Among the entries below, take the line with "- 🛠️ Perfect" and the line with "- Personal Website: <a", and output them and every line between them exactly, with nothing else.

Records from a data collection
┄┄┄┄┄┄┄┄┄┄
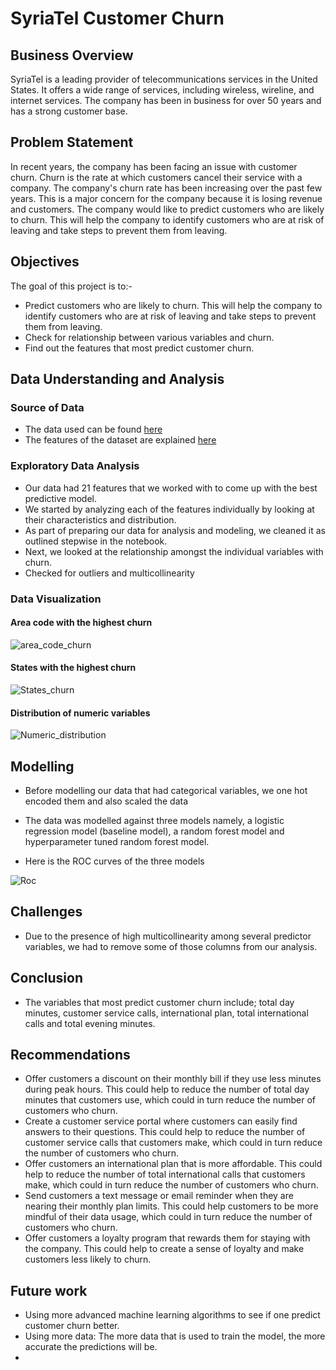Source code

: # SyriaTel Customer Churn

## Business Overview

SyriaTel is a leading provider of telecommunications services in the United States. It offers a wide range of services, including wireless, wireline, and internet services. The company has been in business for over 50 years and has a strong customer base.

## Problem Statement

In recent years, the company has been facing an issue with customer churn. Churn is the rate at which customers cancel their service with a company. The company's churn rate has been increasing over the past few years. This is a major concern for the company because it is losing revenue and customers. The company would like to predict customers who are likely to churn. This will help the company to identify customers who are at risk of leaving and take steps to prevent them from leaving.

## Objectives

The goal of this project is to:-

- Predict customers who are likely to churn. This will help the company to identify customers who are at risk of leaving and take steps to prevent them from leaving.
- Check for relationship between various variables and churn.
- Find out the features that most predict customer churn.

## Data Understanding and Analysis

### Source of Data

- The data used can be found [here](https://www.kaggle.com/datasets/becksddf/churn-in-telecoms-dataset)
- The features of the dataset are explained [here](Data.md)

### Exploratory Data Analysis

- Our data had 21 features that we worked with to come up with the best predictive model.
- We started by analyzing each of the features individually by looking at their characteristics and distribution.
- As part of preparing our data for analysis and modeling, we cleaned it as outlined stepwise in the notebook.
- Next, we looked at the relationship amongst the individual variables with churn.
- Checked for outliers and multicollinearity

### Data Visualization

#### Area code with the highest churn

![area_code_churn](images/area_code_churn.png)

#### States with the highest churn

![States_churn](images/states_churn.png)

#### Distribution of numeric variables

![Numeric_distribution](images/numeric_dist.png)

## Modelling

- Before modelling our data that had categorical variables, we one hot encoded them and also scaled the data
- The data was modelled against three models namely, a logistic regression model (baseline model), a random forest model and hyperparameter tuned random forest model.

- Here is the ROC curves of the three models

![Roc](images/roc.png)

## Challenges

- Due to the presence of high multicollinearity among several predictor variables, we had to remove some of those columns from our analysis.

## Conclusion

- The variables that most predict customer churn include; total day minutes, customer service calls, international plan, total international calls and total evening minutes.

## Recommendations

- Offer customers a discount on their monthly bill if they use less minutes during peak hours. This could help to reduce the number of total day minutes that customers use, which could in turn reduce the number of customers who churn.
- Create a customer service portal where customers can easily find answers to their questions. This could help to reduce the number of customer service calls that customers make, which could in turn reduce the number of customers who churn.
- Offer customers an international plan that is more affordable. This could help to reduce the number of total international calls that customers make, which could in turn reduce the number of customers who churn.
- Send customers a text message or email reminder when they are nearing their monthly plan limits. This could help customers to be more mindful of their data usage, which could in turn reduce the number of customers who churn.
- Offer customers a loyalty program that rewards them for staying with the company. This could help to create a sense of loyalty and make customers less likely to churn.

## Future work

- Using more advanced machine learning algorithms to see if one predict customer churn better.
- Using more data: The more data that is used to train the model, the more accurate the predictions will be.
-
┄┄┄┄┄┄┄┄┄┄
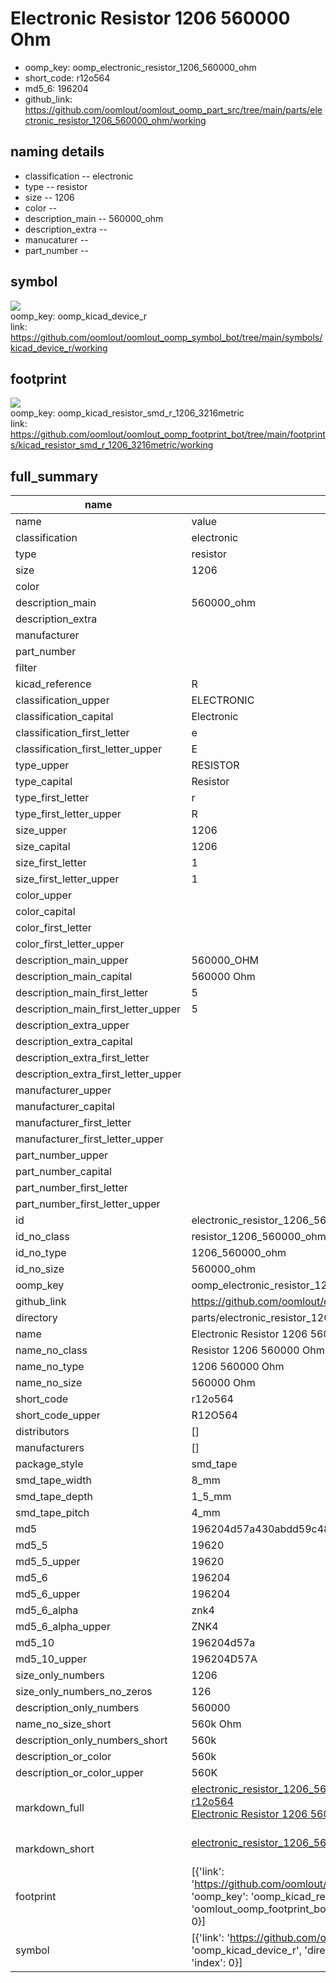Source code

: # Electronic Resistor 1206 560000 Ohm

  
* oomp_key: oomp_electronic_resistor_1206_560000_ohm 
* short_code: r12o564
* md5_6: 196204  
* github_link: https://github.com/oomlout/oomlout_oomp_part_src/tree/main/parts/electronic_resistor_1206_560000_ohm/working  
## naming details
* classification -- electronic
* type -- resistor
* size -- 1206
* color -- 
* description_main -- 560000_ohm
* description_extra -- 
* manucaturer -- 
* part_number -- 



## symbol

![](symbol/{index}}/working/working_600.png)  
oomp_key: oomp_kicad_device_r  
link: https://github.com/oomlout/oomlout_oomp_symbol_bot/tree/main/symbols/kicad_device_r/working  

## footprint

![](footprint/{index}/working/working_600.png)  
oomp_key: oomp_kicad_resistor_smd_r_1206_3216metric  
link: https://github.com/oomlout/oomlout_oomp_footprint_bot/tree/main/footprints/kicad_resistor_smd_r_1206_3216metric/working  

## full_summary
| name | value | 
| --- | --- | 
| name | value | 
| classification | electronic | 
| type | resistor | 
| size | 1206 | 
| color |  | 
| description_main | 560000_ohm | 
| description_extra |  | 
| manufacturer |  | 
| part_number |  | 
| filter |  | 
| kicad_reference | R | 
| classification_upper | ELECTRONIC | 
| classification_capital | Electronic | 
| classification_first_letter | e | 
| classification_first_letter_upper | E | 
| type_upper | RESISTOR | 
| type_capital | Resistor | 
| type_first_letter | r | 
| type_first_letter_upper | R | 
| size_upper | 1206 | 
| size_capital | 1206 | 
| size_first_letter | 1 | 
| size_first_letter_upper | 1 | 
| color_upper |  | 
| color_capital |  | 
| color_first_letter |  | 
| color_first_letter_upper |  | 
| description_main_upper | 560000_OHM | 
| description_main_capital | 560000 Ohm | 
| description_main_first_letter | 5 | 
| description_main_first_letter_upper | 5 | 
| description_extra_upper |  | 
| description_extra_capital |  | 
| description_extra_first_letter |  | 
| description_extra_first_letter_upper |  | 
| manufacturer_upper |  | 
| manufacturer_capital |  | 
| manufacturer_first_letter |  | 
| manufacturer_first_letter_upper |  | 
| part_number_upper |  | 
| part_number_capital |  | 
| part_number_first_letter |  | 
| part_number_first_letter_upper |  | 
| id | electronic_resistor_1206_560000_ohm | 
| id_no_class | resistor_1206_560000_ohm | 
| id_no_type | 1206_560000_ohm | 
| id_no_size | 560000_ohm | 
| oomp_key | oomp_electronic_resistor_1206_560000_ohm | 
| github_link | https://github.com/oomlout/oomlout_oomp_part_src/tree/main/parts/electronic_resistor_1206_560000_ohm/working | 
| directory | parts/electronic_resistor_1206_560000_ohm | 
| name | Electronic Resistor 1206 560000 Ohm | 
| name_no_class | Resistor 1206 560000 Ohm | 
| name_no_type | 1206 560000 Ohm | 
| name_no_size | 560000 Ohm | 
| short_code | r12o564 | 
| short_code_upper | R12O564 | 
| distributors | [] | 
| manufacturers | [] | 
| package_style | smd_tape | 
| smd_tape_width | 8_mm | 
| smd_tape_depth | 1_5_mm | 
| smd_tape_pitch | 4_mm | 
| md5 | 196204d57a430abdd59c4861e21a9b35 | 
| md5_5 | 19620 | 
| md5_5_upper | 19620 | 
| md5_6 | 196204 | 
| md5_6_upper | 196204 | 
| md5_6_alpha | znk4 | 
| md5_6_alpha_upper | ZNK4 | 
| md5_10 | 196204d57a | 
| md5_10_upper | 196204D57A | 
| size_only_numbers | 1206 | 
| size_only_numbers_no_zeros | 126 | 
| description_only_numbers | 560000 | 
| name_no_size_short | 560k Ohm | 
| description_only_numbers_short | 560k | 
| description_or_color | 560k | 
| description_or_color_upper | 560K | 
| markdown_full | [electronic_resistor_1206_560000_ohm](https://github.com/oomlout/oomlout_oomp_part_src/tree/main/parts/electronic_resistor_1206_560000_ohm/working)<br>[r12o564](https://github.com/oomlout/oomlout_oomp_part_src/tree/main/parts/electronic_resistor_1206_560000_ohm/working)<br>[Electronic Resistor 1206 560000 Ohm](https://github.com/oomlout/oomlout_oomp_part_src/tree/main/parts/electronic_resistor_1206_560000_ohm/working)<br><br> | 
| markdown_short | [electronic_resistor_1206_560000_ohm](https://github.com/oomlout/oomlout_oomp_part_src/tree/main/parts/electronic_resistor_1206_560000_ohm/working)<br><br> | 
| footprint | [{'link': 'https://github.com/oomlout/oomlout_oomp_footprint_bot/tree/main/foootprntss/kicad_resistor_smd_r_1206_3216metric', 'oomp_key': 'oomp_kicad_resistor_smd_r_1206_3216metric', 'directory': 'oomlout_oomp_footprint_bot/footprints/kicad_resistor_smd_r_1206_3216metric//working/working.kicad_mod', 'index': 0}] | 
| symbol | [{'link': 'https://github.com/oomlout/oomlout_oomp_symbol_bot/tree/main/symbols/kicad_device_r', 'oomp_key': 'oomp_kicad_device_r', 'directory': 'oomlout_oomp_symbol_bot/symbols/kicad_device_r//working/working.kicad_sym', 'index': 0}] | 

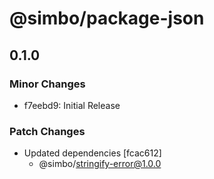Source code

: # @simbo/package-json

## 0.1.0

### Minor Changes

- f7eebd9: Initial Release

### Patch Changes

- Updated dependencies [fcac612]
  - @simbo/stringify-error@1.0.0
┄┄┄┄┄┄┄┄┄┄
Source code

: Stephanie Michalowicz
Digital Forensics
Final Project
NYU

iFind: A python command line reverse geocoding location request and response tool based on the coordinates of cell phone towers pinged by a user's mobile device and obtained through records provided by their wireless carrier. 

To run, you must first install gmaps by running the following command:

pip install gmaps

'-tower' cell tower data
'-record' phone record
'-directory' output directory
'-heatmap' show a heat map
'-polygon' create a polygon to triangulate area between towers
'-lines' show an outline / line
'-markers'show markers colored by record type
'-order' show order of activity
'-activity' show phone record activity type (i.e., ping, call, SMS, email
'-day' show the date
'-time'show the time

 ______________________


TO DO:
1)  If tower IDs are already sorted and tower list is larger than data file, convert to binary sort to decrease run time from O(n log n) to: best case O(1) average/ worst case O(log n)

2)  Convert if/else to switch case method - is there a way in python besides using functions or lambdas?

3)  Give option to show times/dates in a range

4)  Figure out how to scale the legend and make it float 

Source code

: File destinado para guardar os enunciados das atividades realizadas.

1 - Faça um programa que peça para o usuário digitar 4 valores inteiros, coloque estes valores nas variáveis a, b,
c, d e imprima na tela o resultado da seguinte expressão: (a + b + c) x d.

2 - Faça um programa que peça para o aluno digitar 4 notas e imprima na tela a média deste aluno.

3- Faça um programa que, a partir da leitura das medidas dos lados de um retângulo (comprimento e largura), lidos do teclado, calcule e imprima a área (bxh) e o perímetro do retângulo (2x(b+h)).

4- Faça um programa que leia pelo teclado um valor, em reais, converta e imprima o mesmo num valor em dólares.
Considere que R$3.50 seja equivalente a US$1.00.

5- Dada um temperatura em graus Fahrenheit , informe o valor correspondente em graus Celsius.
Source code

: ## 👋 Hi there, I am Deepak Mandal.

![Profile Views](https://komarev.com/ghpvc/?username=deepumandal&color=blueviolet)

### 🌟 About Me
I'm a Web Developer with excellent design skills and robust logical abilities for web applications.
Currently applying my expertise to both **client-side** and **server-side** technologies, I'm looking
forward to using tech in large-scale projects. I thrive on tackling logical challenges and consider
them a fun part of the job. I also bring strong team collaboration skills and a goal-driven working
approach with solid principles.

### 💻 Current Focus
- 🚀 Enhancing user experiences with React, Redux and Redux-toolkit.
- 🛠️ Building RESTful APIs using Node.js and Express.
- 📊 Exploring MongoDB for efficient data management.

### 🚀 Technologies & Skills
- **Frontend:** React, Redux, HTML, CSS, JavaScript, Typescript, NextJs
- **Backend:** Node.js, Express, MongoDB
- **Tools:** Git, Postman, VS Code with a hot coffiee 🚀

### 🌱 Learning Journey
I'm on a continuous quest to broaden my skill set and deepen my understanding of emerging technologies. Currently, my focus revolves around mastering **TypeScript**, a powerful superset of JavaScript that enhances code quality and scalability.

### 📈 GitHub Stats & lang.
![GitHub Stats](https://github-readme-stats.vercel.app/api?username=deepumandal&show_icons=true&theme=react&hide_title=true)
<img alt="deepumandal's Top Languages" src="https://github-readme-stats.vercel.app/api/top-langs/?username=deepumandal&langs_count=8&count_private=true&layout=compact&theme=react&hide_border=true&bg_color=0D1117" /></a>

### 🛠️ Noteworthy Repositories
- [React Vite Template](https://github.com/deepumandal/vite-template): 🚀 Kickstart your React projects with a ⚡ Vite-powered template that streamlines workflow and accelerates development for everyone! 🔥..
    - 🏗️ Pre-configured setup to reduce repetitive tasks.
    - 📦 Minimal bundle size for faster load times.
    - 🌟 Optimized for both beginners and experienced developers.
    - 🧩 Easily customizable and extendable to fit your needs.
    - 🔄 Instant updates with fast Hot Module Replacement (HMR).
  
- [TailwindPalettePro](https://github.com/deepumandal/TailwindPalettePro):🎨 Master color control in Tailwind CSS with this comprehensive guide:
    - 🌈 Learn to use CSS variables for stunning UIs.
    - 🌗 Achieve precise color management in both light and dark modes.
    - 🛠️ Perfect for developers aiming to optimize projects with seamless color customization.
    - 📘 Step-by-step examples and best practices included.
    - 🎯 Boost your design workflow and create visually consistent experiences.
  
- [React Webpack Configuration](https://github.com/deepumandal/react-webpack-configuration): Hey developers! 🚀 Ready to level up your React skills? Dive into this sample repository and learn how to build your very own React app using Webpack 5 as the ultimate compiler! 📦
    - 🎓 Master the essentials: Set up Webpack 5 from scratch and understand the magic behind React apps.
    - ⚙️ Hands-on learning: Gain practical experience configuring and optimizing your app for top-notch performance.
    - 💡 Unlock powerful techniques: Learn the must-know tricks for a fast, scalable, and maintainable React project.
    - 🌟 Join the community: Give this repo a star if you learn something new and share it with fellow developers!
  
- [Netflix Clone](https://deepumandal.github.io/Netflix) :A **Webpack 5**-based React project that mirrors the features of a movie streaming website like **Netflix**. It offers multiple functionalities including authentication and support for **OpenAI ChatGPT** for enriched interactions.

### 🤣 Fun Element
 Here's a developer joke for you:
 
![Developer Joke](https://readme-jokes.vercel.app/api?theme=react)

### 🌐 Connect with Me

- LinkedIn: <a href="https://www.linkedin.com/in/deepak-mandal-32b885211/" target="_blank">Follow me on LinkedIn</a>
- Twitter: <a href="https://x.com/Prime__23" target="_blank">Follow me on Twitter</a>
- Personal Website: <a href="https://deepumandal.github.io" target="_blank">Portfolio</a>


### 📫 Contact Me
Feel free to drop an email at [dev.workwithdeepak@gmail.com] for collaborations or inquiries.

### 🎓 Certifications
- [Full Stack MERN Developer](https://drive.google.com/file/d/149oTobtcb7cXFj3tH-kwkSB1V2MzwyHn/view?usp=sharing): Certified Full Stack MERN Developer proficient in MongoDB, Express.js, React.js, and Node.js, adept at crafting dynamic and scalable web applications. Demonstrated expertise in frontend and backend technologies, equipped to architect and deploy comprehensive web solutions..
┄┄┄┄┄┄┄┄┄┄
- Output for this task
    - 🛠️ Perfect for developers aiming to optimize projects with seamless color customization.
    - 📘 Step-by-step examples and best practices included.
    - 🎯 Boost your design workflow and create visually consistent experiences.
  
- [React Webpack Configuration](https://github.com/deepumandal/react-webpack-configuration): Hey developers! 🚀 Ready to level up your React skills? Dive into this sample repository and learn how to build your very own React app using Webpack 5 as the ultimate compiler! 📦
    - 🎓 Master the essentials: Set up Webpack 5 from scratch and understand the magic behind React apps.
    - ⚙️ Hands-on learning: Gain practical experience configuring and optimizing your app for top-notch performance.
    - 💡 Unlock powerful techniques: Learn the must-know tricks for a fast, scalable, and maintainable React project.
    - 🌟 Join the community: Give this repo a star if you learn something new and share it with fellow developers!
  
- [Netflix Clone](https://deepumandal.github.io/Netflix) :A **Webpack 5**-based React project that mirrors the features of a movie streaming website like **Netflix**. It offers multiple functionalities including authentication and support for **OpenAI ChatGPT** for enriched interactions.

### 🤣 Fun Element
 Here's a developer joke for you:
 
![Developer Joke](https://readme-jokes.vercel.app/api?theme=react)

### 🌐 Connect with Me

- LinkedIn: <a href="https://www.linkedin.com/in/deepak-mandal-32b885211/" target="_blank">Follow me on LinkedIn</a>
- Twitter: <a href="https://x.com/Prime__23" target="_blank">Follow me on Twitter</a>
- Personal Website: <a href="https://deepumandal.github.io" target="_blank">Portfolio</a>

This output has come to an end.